The Commander didn’t need to be told twice.  

Deftly, he reached beneath the collar of his tunic, grabbing at the soft leather of the clutch’s band and tugged it up and out of the cloying cloth.  The shell’s fragile ridge met his lips with little hesitation as the taller man used it to produce a sharp, harsh, single note that cut through the air to where the Merman was still pulling its way across the deck.  But all movement stopped when the tone pierced the night, and instead of continuing forwards, John turned all of his movement into twisting about to face where Sebastian was standing, the Clutch still resting there at the ready.  The Merman looked confused before he swung his head too and fro in one graceful movement, as if looking for something...or someone, Moran realized.  He was looking for Sherlock Holmes, to whom he’d given the Clutch, looking to him for direction on how he should react to the new situation.  But Sherlock Holmes was dead, and if the Merman was too stupid to realize that it was Sebastian blowing the tune, then it deserved to be confused.  

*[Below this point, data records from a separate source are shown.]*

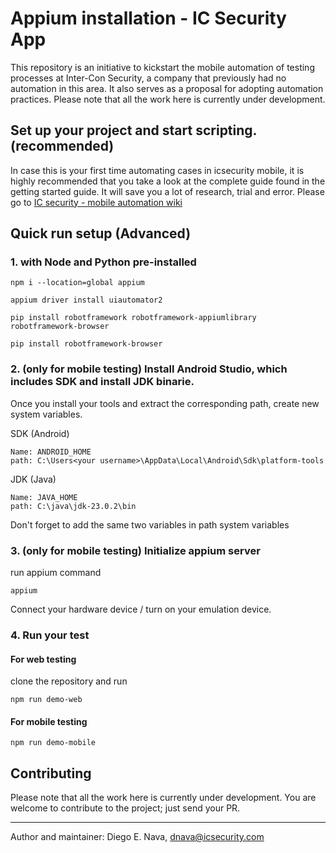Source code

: # Appium installation - IC Security App

This repository is an initiative to kickstart the mobile automation of testing processes at Inter-Con Security, a company that previously had no automation in this area. It also serves as a proposal for adopting automation practices. Please note that all the work here is currently under development.

## Set up your project and start scripting. (recommended)

In case this is your first time automating cases in icsecurity mobile, it is highly recommended that you take a look at the complete guide found in the getting started guide. It will save you a lot of research, trial and error. 
Please go to [IC security - mobile automation wiki](https://github.com/DnavaIC/STD-Appium-intercon/wiki)

## Quick run setup (Advanced)

### 1. with Node and Python pre-installed


```
npm i --location=global appium
```
```
appium driver install uiautomator2
```
```
pip install robotframework robotframework-appiumlibrary robotframework-browser
```
```
pip install robotframework-browser  
```

### 2. (only for mobile testing) Install Android Studio, which includes SDK and install JDK binarie.

Once you install your tools and extract the corresponding path, create new system variables.

SDK (Android)
```
Name: ANDROID_HOME
path: C:\Users<your username>\AppData\Local\Android\Sdk\platform-tools
```

JDK (Java)
```
Name: JAVA_HOME
path: C:\java\jdk-23.0.2\bin
```

Don't forget to add the same two variables in path system variables

### 3. (only for mobile testing) Initialize appium server

run appium command 
```
appium
```
Connect your hardware device / turn on your emulation device. 

### 4. Run your test

#### For web testing
clone the repository and run 
```
npm run demo-web
```

#### For mobile testing
```
npm run demo-mobile
```


## Contributing

Please note that all the work here is currently under development.
You are welcome to contribute to the project; just send your PR.

---
Author and maintainer: Diego E. Nava, dnava@icsecurity.com

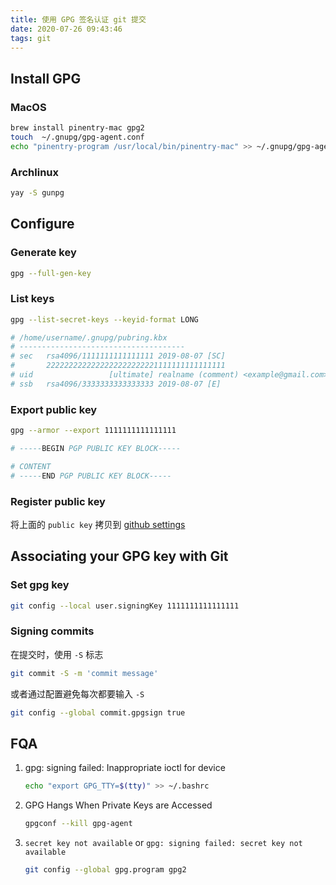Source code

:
 ```yaml
---
title: 使用 GPG 签名认证 git 提交
date: 2020-07-26 09:43:46
tags: git
---
```


## Install GPG

### MacOS

``` bash
brew install pinentry-mac gpg2
touch  ~/.gnupg/gpg-agent.conf
echo "pinentry-program /usr/local/bin/pinentry-mac" >> ~/.gnupg/gpg-agent.conf
```

### Archlinux

``` bash
yay -S gunpg
```

## Configure

### Generate key

``` bash
gpg --full-gen-key
```

### List keys

``` bash
gpg --list-secret-keys --keyid-format LONG

# /home/username/.gnupg/pubring.kbx
# -------------------------------------
# sec   rsa4096/1111111111111111 2019-08-07 [SC]
#       2222222222222222222222221111111111111111
# uid                 [ultimate] realname (comment) <example@gmail.com>
# ssb   rsa4096/3333333333333333 2019-08-07 [E]
```

### Export public key

``` bash
gpg --armor --export 1111111111111111

# -----BEGIN PGP PUBLIC KEY BLOCK-----

# CONTENT
# -----END PGP PUBLIC KEY BLOCK-----
```

### Register public key

将上面的 `public key` 拷贝到 [github settings](https://github.com/settings/keys)

## Associating your GPG key with Git

### Set gpg key

``` bash
git config --local user.signingKey 1111111111111111
```

### Signing commits

在提交时，使用 `-S` 标志

``` bash
git commit -S -m 'commit message'
```

或者通过配置避免每次都要输入 `-S`

``` bash
git config --global commit.gpgsign true
```

## FQA

1. gpg: signing failed: Inappropriate ioctl for device

    ``` bash
    echo "export GPG_TTY=$(tty)" >> ~/.bashrc
    ```

1. GPG Hangs When Private Keys are Accessed

    ``` bash
    gpgconf --kill gpg-agent
    ```

1. `secret key not available` or `gpg: signing failed: secret key not available`

    ``` bash
    git config --global gpg.program gpg2
    ```
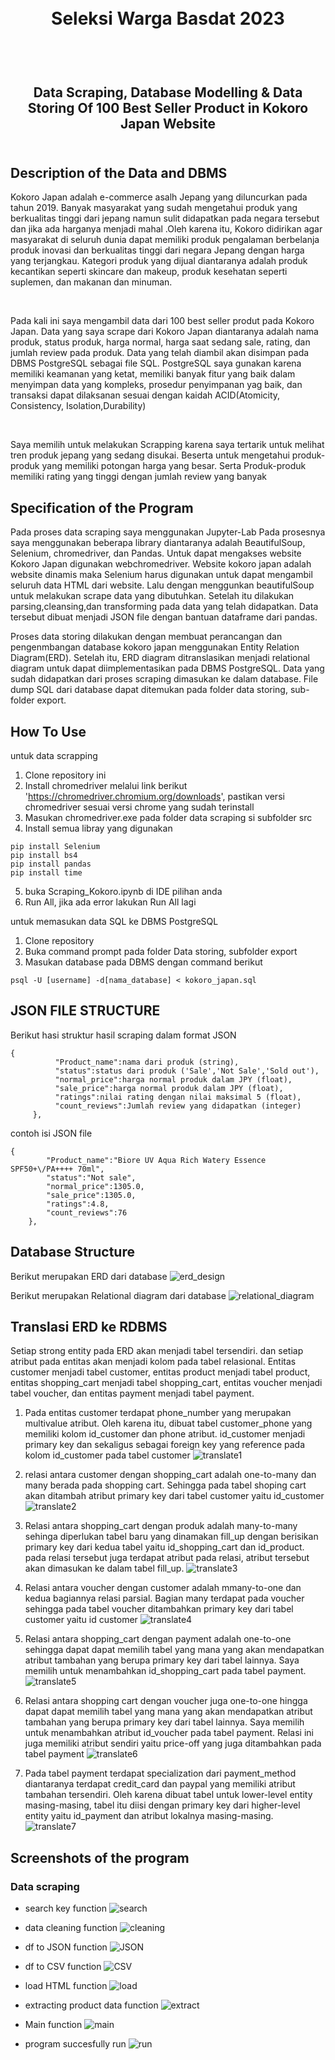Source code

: <h1 align="center">
  <br>
  Seleksi Warga Basdat 2023
  <br>
  <br>
</h1>

<h2 align="center">
  <br>
  Data Scraping, Database Modelling & Data Storing Of 100 Best Seller Product in Kokoro Japan Website
  <br>
  <br>
</h2>

## Description of the Data and DBMS
<p>
  Kokoro Japan adalah e-commerce asalh Jepang yang diluncurkan pada tahun 2019. Banyak masyarakat yang sudah mengetahui produk yang berkualitas tinggi dari jepang namun sulit didapatkan pada negara tersebut dan jika ada harganya menjadi mahal .Oleh karena itu, Kokoro didirikan agar masyarakat di seluruh dunia dapat memiliki produk pengalaman berbelanja produk inovasi dan berkualitas tinggi dari negara Jepang dengan harga yang terjangkau. Kategori produk yang dijual diantaranya adalah produk kecantikan seperti skincare dan makeup, produk kesehatan seperti suplemen, dan makanan dan minuman.
</p>
<br>

<p>
  Pada kali ini saya mengambil data dari 100 best seller produt pada Kokoro Japan. Data yang saya scrape dari Kokoro Japan diantaranya adalah nama produk, status produk, harga normal, harga saat sedang sale, rating, dan jumlah review pada produk. Data yang telah diambil akan disimpan pada DBMS PostgreSQL sebagai file SQL. PostgreSQL saya gunakan karena memiliki keamanan yang ketat, memiliki banyak fitur yang baik dalam menyimpan data yang kompleks, prosedur penyimpanan yag baik, dan transaksi dapat dilaksanan sesuai dengan kaidah ACID(Atomicity, Consistency, Isolation,Durability)
</p>
<br>

<p>
  Saya memilih untuk melakukan Scrapping karena saya tertarik untuk melihat tren produk jepang  yang sedang disukai. Beserta untuk mengetahui produk-produk yang memiliki potongan harga yang besar. Serta Produk-produk memiliki rating yang tinggi dengan jumlah review yang banyak
</p>

## Specification of the Program
<p>
  Pada proses data scraping saya menggunakan Jupyter-Lab Pada prosesnya saya menggunakan beberapa library diantaranya adalah BeautifulSoup, Selenium, chromedriver, dan Pandas. Untuk dapat mengakses website Kokoro Japan digunakan webchromedriver. Website kokoro japan adalah website dinamis maka Selenium harus digunakan untuk dapat mengambil seluruh data HTML dari website. Lalu dengan menggunkan beautifulSoup untuk melakukan scrape data yang dibutuhkan. Setelah itu dilakukan parsing,cleansing,dan transforming pada data yang telah didapatkan. Data tersebut dibuat menjadi JSON file dengan bantuan dataframe dari pandas.

  Proses data storing dilakukan dengan membuat perancangan dan pengenmbangan database kokoro japan menggunakan Entity Relation Diagram(ERD). Setelah itu, ERD diagram ditranslasikan menjadi relational diagram untuk dapat diimplementasikan pada DBMS PostgreSQL. Data yang sudah didapatkan dari proses scraping dimasukan ke dalam database. File dump SQL dari database dapat ditemukan pada folder data storing, sub-folder export.
</p>

## How To Use
untuk data scrapping
1. Clone repository ini
2. Install chromedriver melalui link berikut 'https://chromedriver.chromium.org/downloads', pastikan versi chromedriver sesuai versi chrome yang sudah terinstall
3. Masukan chromedriver.exe pada folder data scraping si subfolder src
4. Install semua libray yang digunakan
```
pip install Selenium
pip install bs4
pip install pandas
pip install time
```
5. buka Scraping_Kokoro.ipynb di IDE pilihan anda
6. Run All, jika ada error lakukan Run All lagi

untuk memasukan data SQL ke DBMS PostgreSQL
1. Clone repository
2. Buka command prompt pada folder Data storing, subfolder export
3. Masukan database pada DBMS dengan command berikut
```
psql -U [username] -d[nama_database] < kokoro_japan.sql
```

## JSON FILE STRUCTURE
Berikut hasi struktur hasil scraping dalam format JSON

```
{
          "Product_name":nama dari produk (string),
          "status":status dari produk ('Sale','Not Sale','Sold out'),
          "normal_price":harga normal produk dalam JPY (float),
          "sale_price":harga normal produk dalam JPY (float),
          "ratings":nilai rating dengan nilai maksimal 5 (float),
          "count_reviews":Jumlah review yang didapatkan (integer)
     },
```

contoh isi JSON file
```
{
        "Product_name":"Biore UV Aqua Rich Watery Essence SPF50+\/PA++++ 70ml",
        "status":"Not sale",
        "normal_price":1305.0,
        "sale_price":1305.0,
        "ratings":4.8,
        "count_reviews":76
    },
```

## Database Structure

Berikut merupakan ERD dari database
![erd_design](https://github.com/Kenazizan01/Seleksi-2023-Tugas-1/blob/main/Data%20Storing/design/ERD_kokoro_japan.png)

Berikut merupakan Relational diagram dari database
![relational_diagram](https://github.com/Kenazizan01/Seleksi-2023-Tugas-1/blob/main/Data%20Storing/design/Relational%20Diagram_kokoro_japan.png)

## Translasi ERD ke RDBMS
Setiap strong entity pada ERD akan menjadi tabel tersendiri. dan setiap atribut pada entitas akan menjadi kolom pada tabel relasional. Entitas customer menjadi tabel customer, entitas product menjadi tabel product, entitas shopping_cart menjadi tabel shopping_cart, entitas voucher menjadi tabel voucher, dan entitas payment menjadi tabel payment.

1. Pada entitas customer terdapat phone_number yang merupakan multivalue atribut. Oleh karena itu, dibuat tabel customer_phone yang memiliki kolom id_customer dan phone atribut. id_customer menjadi primary key dan sekaligus sebagai foreign key  yang reference pada kolom id_customer pada tabel customer
![translate1](https://github.com/Kenazizan01/Seleksi-2023-Tugas-1/blob/main/Data%20Storing/design/translate1.png)

2. relasi antara customer dengan shopping_cart adalah one-to-many dan many berada pada shopping cart. Sehingga pada tabel shoping cart akan ditambah atribut primary key dari tabel customer yaitu id_customer
![translate2](https://github.com/Kenazizan01/Seleksi-2023-Tugas-1/blob/main/Data%20Storing/design/translate2.png)

3. Relasi antara shopping_cart dengan produk adalah many-to-many sehinga diperlukan tabel baru yang dinamakan fill_up dengan berisikan primary key dari kedua tabel yaitu id_shopping_cart dan id_product. pada relasi tersebut juga terdapat atribut pada relasi, atribut tersebut akan dimasukan ke dalam tabel fill_up.
![translate3](https://github.com/Kenazizan01/Seleksi-2023-Tugas-1/blob/main/Data%20Storing/design/translate3.png)

4. Relasi antara voucher dengan customer adalah mmany-to-one dan kedua bagiannya relasi parsial. Bagian many terdapat pada voucher sehingga pada tabel voucher ditambahkan primary key dari tabel customer yaitu id customer
![translate4](https://github.com/Kenazizan01/Seleksi-2023-Tugas-1/blob/main/Data%20Storing/design/translate4.png)

5. Relasi antara shopping_cart dengan payment adalah one-to-one sehingga dapat dapat memilih tabel yang mana yang akan mendapatkan atribut tambahan yang berupa primary key dari tabel lainnya. Saya memilih untuk menambahkan id_shopping_cart pada tabel payment.
![translate5](https://github.com/Kenazizan01/Seleksi-2023-Tugas-1/blob/main/Data%20Storing/design/translate5.png)

6. Relasi antara shopping cart dengan voucher juga one-to-one hingga dapat dapat memilih tabel yang mana yang akan mendapatkan atribut tambahan yang berupa primary key dari tabel lainnya. Saya memilih untuk menambahkan atribut id_voucher pada tabel payment. Relasi ini juga memiliki atribut sendiri yaitu price-off yang juga ditambahkan pada tabel payment
![translate6](https://github.com/Kenazizan01/Seleksi-2023-Tugas-1/blob/main/Data%20Storing/design/translate6.png)

7. Pada tabel payment terdapat specialization dari payment_method diantaranya terdapat credit_card dan paypal yang memiliki atribut tambahan tersendiri. Oleh karena dibuat tabel untuk lower-level entity masing-masing, tabel itu diisi dengan primary key dari higher-level entity yaitu id_payment dan atribut lokalnya masing-masing.
![translate7](https://github.com/Kenazizan01/Seleksi-2023-Tugas-1/blob/main/Data%20Storing/design/translate7.png)

## Screenshots of the program
### Data scraping
* search key function
![search](https://github.com/Kenazizan01/Seleksi-2023-Tugas-1/blob/main/Data%20Scraping/screenshot/search_key.png)

* data cleaning function
![cleaning](https://github.com/Kenazizan01/Seleksi-2023-Tugas-1/blob/main/Data%20Scraping/screenshot/data_cleaning_function.png)

* df to JSON function
![JSON](https://github.com/Kenazizan01/Seleksi-2023-Tugas-1/blob/main/Data%20Scraping/screenshot/df_to_json.png)

* df to CSV function
![CSV](https://github.com/Kenazizan01/Seleksi-2023-Tugas-1/blob/main/Data%20Scraping/screenshot/df_to_csv.png)

* load HTML function
![load](https://github.com/Kenazizan01/Seleksi-2023-Tugas-1/blob/main/Data%20Scraping/screenshot/load_html_function.png)

* extracting product data function
![extract](https://github.com/Kenazizan01/Seleksi-2023-Tugas-1/blob/main/Data%20Scraping/screenshot/preprocessing.png)

* Main function
![main](https://github.com/Kenazizan01/Seleksi-2023-Tugas-1/blob/main/Data%20Scraping/screenshot/main.png)

* program succesfully run
![run](https://github.com/Kenazizan01/Seleksi-2023-Tugas-1/blob/main/Data%20Scraping/screenshot/running.png)
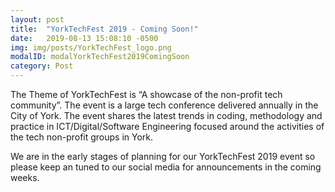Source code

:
 ```yaml
---
layout: post
title:  "YorkTechFest 2019 - Coming Soon!"
date:   2019-08-13 15:08:10 -0500
img: img/posts/YorkTechFest_logo.png
modalID: modalYorkTechFest2019ComingSoon
category: Post
---
```


The Theme of YorkTechFest is “A showcase of the non-profit tech community”.   The event is a large tech conference delivered annually in the City of York.  The event shares the latest trends in coding, methodology and practice in ICT/Digital/Software Engineering focused around the activities of the tech non-profit groups in York.

We are in the early stages of planning for our YorkTechFest 2019 event so please keep an tuned to our social media for announcements in the coming weeks.

[yorktechfest2018-writeup]: http://www.york-professionals.co.uk/https://yorkmeansbusiness.co.uk/news/york-tech-fest/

The Mermaid cooed lightly, only three notes in succession, before resuming to searching for his missing Captain.  He waited a few moments before repeating the notes, head swiveling about once more before Sebastian realized he was waiting for a response.  Delicately, he blew a few notes into the tiny Clutch, praying it was the proper response.  If they could only get the beast to calm down, respond to their commands, then they would be in fantastic shape for the journey ahead.  And whatever the Commander had said via tones, it appeared to have worked.  The Merman lowered itself to lay belly down on the deck, mighty tail curling to rest near its upper torso languidly, before he gave some sort of tonal affirmation.  

“Hold him there while I go and retrieve Triton’s Conch.” Moriarty said as he scooped up the small dagger, replaced it, and righted all of his clothing.  “That won’t fool him for long, and we’ll need something heavier duty before our trip is out anyways.”   

The predatory smirk on both of their faces matched perfectly.